Not long ago, Bob Dylan performed a version of Woody Guthrie’s Dust Bowl classic, "Do Re Mi," as part of "The People Speak," the film inspired by the work the late Howard Zinn. Backed only by Ry Cooder on guitar and Van Dyke Parks on piano, Dylan gave a particularly affecting rendition, which can be seen here (no embed available):

Bob Dylan: Woody Guthrie’s "Do Re Mi".


The performance is soaked with a piercing sense of mortality — and not just the mortality of the individual, vividly embodied in the wreck of Dylan’s voice, his age-ravaged looks, and the ghost of the now long-dead Woody Guthrie that hovers over the scene. What is also conveyed most powerfully — and, I think, deliberately on Dylan’s part — is the mortality of an entire culture, a moral stance, an understanding of the world.

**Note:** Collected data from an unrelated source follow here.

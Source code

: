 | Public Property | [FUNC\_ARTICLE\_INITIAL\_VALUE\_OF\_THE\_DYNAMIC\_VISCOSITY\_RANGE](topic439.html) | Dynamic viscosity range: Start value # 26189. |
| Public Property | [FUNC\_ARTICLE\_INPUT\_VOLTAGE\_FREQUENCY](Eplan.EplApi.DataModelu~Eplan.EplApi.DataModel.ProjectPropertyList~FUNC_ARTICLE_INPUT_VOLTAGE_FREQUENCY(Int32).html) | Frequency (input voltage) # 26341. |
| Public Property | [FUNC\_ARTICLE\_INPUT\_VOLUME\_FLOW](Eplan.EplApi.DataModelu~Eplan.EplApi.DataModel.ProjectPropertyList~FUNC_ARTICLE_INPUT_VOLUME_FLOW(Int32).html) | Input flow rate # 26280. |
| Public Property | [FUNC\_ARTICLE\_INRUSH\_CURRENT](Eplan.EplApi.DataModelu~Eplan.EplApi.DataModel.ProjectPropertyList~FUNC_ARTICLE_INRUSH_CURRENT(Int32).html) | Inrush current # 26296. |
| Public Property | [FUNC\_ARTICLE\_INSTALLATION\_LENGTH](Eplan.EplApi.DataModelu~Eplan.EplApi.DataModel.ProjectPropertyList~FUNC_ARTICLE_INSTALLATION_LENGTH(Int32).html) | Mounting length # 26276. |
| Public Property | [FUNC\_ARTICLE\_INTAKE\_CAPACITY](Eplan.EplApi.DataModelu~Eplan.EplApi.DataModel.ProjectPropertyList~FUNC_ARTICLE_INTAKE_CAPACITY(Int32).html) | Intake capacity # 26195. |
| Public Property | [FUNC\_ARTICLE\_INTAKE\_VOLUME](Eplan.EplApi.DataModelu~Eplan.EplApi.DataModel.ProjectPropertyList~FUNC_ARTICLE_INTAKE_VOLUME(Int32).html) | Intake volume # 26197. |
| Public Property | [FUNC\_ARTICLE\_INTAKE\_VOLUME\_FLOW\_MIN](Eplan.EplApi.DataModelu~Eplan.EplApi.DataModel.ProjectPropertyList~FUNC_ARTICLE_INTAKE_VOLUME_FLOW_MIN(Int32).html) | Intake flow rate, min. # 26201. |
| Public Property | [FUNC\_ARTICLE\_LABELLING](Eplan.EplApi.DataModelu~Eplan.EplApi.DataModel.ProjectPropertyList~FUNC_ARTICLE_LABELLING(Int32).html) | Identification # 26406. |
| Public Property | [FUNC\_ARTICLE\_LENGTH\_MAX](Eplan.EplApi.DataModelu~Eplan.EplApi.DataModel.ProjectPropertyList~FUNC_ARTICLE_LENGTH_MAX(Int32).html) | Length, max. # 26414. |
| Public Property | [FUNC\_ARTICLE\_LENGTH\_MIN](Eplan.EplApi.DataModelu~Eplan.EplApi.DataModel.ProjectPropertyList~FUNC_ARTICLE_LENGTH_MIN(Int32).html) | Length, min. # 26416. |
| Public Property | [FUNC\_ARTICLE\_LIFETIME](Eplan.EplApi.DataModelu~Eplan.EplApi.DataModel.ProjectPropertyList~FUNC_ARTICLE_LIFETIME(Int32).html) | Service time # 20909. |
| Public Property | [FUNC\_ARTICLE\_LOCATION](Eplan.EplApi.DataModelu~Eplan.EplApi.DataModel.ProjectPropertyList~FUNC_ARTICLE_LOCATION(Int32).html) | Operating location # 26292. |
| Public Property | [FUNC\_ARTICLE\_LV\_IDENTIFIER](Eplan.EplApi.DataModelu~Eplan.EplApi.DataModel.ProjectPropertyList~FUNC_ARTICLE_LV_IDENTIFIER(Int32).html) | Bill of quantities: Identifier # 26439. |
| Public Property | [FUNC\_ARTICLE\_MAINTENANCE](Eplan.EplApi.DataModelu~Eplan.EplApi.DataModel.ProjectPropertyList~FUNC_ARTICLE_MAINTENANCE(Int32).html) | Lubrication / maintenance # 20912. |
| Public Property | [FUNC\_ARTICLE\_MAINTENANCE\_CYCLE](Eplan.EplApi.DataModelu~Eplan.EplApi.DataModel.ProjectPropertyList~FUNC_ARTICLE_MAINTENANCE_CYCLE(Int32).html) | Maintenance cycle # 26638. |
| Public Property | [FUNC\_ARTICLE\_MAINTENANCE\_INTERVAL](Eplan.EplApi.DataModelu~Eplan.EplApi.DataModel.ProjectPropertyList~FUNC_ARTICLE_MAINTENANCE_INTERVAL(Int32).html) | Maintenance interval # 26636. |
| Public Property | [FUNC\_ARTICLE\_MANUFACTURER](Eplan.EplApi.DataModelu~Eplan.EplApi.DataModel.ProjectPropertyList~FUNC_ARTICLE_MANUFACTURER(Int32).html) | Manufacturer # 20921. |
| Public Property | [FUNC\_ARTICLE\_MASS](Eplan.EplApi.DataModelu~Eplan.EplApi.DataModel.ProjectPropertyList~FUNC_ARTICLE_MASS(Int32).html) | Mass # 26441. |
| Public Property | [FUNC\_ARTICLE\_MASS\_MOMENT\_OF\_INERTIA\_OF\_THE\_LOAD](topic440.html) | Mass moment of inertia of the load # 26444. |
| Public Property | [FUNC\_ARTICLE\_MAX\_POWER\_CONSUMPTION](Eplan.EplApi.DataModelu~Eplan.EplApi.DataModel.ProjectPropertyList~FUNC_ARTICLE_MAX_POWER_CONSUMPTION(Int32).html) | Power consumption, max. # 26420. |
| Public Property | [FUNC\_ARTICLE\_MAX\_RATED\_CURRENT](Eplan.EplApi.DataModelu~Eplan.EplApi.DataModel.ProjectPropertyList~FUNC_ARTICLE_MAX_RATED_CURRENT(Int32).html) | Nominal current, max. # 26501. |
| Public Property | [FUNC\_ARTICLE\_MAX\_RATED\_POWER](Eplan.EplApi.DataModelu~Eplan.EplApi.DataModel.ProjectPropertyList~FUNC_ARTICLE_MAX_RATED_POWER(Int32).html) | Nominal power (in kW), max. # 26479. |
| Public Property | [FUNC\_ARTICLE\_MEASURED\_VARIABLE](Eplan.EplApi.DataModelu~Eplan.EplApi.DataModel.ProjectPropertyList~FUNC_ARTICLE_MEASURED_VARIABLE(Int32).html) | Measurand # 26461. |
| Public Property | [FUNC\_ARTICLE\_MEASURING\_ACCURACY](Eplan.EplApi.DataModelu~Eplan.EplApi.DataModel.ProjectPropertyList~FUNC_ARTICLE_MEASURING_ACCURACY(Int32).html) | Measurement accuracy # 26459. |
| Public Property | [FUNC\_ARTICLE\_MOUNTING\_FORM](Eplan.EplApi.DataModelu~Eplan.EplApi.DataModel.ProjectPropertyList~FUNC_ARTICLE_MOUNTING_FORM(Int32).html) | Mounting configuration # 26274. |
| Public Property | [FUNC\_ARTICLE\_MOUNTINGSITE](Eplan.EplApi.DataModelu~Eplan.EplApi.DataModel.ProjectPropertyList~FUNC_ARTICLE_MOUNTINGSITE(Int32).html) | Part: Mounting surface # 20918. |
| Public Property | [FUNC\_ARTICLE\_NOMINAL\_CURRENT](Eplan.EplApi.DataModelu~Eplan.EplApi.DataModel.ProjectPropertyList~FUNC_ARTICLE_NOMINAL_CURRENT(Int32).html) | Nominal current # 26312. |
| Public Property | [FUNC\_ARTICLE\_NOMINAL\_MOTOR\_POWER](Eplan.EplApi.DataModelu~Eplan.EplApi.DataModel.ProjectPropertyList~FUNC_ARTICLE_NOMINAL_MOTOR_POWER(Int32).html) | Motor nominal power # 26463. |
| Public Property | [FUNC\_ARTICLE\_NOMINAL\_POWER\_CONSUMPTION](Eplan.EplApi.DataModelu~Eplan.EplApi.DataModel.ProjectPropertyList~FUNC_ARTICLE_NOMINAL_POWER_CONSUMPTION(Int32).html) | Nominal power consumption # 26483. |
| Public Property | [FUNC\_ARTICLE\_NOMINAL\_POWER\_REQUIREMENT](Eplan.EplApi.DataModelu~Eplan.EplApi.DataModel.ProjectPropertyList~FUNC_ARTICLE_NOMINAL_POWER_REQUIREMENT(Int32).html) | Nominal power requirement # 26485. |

The moral universe that Guthrie’s songs evoked, the moral grammar which formed the spiritual infrastructure of the songs and the viewpoint they put across — all this is almost completely lost to us now. Not perhaps in their inmost core, which boils down to this ancient message: "Blessed are the poor, blessed are the hungry, blessed are the sorrowful, blessed are the persecuted and oppressed, for truth and justice are on your side; but woe to the rich, the filled, the powerful — because one day your kind will get what’s coming to them." This is, in fact, the same message that Dylan delivered to Barack Obama in the White House a few weeks ago, singing — in the same elegaic tone he employed in the Guthrie song — of lines being drawn, curses being cast, and declaring to the Chief Executive of the land that "the first one now will later be last."

But the flesh and blood of the world from which these songs emerged — the cultural, social, historical zeitgeist that formed them, and informed them with the rich, ragged detail of a lived reality — all of this has passed from the scene now. The still-smoldering, radioactive half-life at the core of the message may linger on — and may one day (or even now) be clothed in new forms. Yet the specific physical, spiritual, historical circumstances that gave this particular moral grammar its tremendous power are gone.

This is what Dylan recognizes, and acknowledges both in the Guthrie song and in his own song — from the now-vanished moral universe of his now-vanished youth — that he sang at the White House. It is almost as if a revenant had appeared to sing the threnody at his own funeral.

But it is a revenant — and a song — and a moral universe — still glowing with that radiation of truth and meaning: a power to be passed on and renewed in other forms, and embodied, richly, raggedly, in a new reality.